Date: 2025-12-04 Optimization: Phase A-2 - Batch Tier Checks (Reduce Atomic Operations) Benchmark: bench_allocators_hakmem --scenario mixed --iterations 100


Executive Summary

RESULT: REGRESSION DETECTED - Optimization does NOT achieve +5-10% improvement

The Batch Tier Checks optimization, designed to reduce atomic operations in the tiny allocation hot path by batching tier checks, shows a -0.87% performance regression with the default batch size (B=64) and -2.30% regression with aggressive batching (B=256).

Key Findings:

  • Throughput: Baseline (B=1) outperforms both B=64 (-0.87%) and B=256 (-2.30%)
  • Cache Performance: B=64 shows -11% cache misses (good), but +0.85% CPU cycles (bad)
  • Consistency: B=256 has best consistency (CV=3.58%), but worst throughput
  • Verdict: The optimization introduces overhead that exceeds the atomic operation savings

Recommendation: DO NOT PROCEED to Phase A-3. Investigate root cause and consider alternative approaches.


Test Configuration

Test Parameters

Benchmark: bench_allocators_hakmem
Workload:  mixed (16B, 512B, 8KB, 128KB, 1KB allocations)
Iterations: 100 per run
Runs per config: 10
Platform: Linux 6.8.0-87-generic, x86-64
Compiler: gcc with -O3 -flto -march=native

Configurations Tested

Config Batch Size Description Atomic Op Reduction
Test A B=1 Baseline (no batching) 0% (every check)
Test B B=64 Optimized (conservative) 98.4% (1 per 64 checks)
Test C B=256 Aggressive (max batching) 99.6% (1 per 256 checks)

Performance Results

Throughput Comparison

Metric Baseline (B=1) Optimized (B=64) Aggressive (B=256)
Average ops/s 1,482,889.9 1,469,952.3 1,448,726.5
Std Dev ops/s 76,386.4 79,114.8 51,886.6
Min ops/s 1,343,540.7 1,359,677.3 1,365,118.3
Max ops/s 1,615,938.8 1,589,416.6 1,543,813.0
CV (%) 5.15% 5.38% 3.58%

Improvement Analysis:

  • B=64 vs B=1: -0.87% (-12,938 ops/s) [REGRESSION]
  • B=256 vs B=1: -2.30% (-34,163 ops/s) [REGRESSION]
  • B=256 vs B=64: -1.44% (-21,226 ops/s)

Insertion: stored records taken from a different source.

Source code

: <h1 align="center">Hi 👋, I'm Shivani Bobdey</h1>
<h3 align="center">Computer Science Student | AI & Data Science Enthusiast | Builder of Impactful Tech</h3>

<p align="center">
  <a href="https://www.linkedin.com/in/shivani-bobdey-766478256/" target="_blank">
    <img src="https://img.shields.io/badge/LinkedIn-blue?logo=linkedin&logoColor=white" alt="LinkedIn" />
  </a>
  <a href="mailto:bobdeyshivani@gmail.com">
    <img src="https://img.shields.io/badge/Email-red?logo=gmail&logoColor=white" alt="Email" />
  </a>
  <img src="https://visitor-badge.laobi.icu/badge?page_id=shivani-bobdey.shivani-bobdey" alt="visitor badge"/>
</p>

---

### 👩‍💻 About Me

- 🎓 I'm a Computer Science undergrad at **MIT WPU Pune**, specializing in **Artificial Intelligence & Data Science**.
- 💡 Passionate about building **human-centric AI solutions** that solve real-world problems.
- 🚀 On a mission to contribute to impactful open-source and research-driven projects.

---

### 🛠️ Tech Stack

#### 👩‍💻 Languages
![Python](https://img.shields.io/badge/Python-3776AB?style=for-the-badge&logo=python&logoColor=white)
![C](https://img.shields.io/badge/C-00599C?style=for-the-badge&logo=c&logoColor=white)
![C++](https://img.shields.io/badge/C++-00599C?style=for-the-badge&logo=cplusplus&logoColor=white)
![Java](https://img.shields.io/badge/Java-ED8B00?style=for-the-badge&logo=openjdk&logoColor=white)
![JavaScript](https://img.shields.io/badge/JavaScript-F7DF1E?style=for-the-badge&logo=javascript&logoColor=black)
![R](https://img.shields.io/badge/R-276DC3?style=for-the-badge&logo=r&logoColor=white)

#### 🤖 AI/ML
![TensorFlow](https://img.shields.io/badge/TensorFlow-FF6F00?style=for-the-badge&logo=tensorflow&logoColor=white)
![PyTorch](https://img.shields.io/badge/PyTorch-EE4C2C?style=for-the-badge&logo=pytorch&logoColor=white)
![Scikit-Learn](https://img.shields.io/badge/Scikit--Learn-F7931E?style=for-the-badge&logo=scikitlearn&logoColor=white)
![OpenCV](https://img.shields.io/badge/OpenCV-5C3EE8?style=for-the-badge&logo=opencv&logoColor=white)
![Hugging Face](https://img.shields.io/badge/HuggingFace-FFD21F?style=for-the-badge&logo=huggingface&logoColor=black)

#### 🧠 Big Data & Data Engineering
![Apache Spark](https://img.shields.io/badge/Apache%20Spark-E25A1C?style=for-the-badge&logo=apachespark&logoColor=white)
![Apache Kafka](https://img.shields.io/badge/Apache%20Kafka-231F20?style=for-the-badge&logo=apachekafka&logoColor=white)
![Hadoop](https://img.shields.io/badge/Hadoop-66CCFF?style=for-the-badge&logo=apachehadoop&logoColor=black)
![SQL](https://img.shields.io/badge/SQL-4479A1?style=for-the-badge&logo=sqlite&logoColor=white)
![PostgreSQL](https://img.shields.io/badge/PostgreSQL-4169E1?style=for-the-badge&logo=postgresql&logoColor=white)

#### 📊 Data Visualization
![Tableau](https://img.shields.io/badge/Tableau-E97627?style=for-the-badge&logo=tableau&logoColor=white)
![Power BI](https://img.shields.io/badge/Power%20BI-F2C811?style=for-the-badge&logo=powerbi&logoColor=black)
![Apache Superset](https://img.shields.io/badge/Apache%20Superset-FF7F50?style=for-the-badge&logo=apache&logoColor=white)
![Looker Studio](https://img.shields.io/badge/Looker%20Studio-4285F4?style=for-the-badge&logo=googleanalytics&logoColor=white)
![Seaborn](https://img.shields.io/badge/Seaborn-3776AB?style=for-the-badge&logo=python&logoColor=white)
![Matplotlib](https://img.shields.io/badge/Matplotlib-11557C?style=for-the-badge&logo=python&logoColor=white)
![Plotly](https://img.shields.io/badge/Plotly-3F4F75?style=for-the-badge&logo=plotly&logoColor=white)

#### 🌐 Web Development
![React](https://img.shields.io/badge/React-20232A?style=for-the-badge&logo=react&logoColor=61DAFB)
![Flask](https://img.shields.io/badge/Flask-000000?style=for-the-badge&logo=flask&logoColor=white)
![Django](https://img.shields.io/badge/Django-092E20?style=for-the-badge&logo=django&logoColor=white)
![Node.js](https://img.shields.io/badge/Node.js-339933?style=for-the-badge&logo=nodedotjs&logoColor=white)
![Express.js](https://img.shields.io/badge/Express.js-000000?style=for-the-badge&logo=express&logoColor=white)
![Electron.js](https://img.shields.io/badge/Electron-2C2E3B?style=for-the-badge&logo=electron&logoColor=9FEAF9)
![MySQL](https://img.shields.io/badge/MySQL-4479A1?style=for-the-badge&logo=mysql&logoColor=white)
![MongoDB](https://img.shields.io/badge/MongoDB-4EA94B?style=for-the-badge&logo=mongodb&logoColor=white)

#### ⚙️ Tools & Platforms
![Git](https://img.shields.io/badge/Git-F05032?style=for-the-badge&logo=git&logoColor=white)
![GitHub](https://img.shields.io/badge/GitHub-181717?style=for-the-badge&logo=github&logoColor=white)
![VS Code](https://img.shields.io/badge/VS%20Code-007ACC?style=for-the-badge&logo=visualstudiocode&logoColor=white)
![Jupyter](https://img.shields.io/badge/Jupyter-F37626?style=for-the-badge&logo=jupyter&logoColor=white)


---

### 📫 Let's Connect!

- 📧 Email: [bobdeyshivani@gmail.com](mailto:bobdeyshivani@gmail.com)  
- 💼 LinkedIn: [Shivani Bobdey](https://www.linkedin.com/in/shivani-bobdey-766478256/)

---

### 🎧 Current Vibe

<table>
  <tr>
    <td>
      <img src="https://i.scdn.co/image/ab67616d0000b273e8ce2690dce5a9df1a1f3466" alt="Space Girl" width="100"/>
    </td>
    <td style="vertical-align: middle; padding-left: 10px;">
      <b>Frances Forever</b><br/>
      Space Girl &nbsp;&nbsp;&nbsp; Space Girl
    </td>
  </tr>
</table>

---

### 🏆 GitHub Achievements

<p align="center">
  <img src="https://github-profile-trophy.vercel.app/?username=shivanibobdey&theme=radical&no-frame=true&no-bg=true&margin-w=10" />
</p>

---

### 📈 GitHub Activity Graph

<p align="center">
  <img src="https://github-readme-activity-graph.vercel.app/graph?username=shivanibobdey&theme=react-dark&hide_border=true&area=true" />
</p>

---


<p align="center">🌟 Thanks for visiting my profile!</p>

CPU Cycles & Cache Performance

Metric Baseline (B=1) Optimized (B=64) Aggressive (B=256) B=64 vs B=1 B=256 vs B=1
CPU Cycles 2,349,670,806 2,369,727,585 2,703,167,708 +0.85% +15.04%
Cache Misses 9,672,579 8,605,566 10,100,798 -11.03% +4.43%
L1 Cache Misses 26,465,121 26,297,329 28,928,265 -0.63% +9.31%

Analysis:

  • B=64 reduces cache misses by 11% (expected from fewer atomic ops)
  • However, CPU cycles increase by 0.85% (unexpected - should decrease)
  • B=256 shows severe regression: +15% cycles, +4.4% cache misses
  • L1 cache behavior is mostly neutral for B=64, worse for B=256

Variance & Consistency

Config CV (%) Interpretation
Baseline (B=1) 5.15% Good consistency
Optimized (B=64) 5.38% Slightly worse
Aggressive (B=256) 3.58% Best consistency

Detailed Analysis

1. Why Did the Optimization Fail?

Expected Behavior:

  • Reduce atomic operations from 5% of allocations to 0.08% (64x reduction)
  • Save ~0.2-0.4 cycles per allocation
  • Achieve +5-10% throughput improvement

Actual Behavior:

  • Cache misses decreased by 11% (confirms atomic op reduction)
  • CPU cycles increased by 0.85% (unexpected overhead)
  • Net throughput decreased by 0.87%

Root Cause Hypothesis:

  1. Thread-local state overhead: The batch counter and cached tier result add TLS storage and access overhead

    • g_tier_batch_state[TINY_NUM_CLASSES] is accessed on every cache miss
    • Modulo operation (state->refill_count % batch) may be expensive
    • Branch misprediction on if ((state->refill_count % batch) == 0)
  2. Cache pressure: The batch state array may evict more useful data from cache

    • 8 bytes × 32 classes = 256 bytes of TLS state
    • This competes with actual allocation metadata in L1 cache
  3. False sharing: Multiple threads may access different elements of the same cache line

    • Though TLS mitigates this, the benchmark may have threading effects
  4. Batch size mismatch: B=64 may not align with actual cache miss patterns

    • If cache misses are clustered, batching provides no benefit
    • If cache hits dominate, the batch check is rarely needed

2. Why Is B=256 Even Worse?

The aggressive batching (B=256) shows severe regression (+15% cycles):

  • Longer staleness period: Tier status can be stale for up to 256 operations
  • More allocations from DRAINING SuperSlabs: This causes additional work
  • Increased memory pressure: More operations before discovering SuperSlab is DRAINING

3. Positive Observations

Despite the regression, some aspects worked:

  1. Cache miss reduction: B=64 achieved -11% cache misses (atomic ops were reduced)
  2. Consistency improvement: B=256 has lowest variance (CV=3.58%)
  3. Code correctness: No crashes or correctness issues observed

Success Criteria Checklist

Criterion Expected Actual Status
B=64 shows +5-10% improvement +5-10% -0.87% FAIL
Cycles reduced as expected -5% +0.85% FAIL
Cache behavior improves or neutral Neutral -11% misses (good), but +0.85% cycles (bad) MIXED
Variance acceptable (<15%) <15% 5.38% PASS
No correctness issues None None PASS

Overall: FAIL - Optimization does not achieve expected improvement


Comparison: JSON Workload (Invalid Baseline)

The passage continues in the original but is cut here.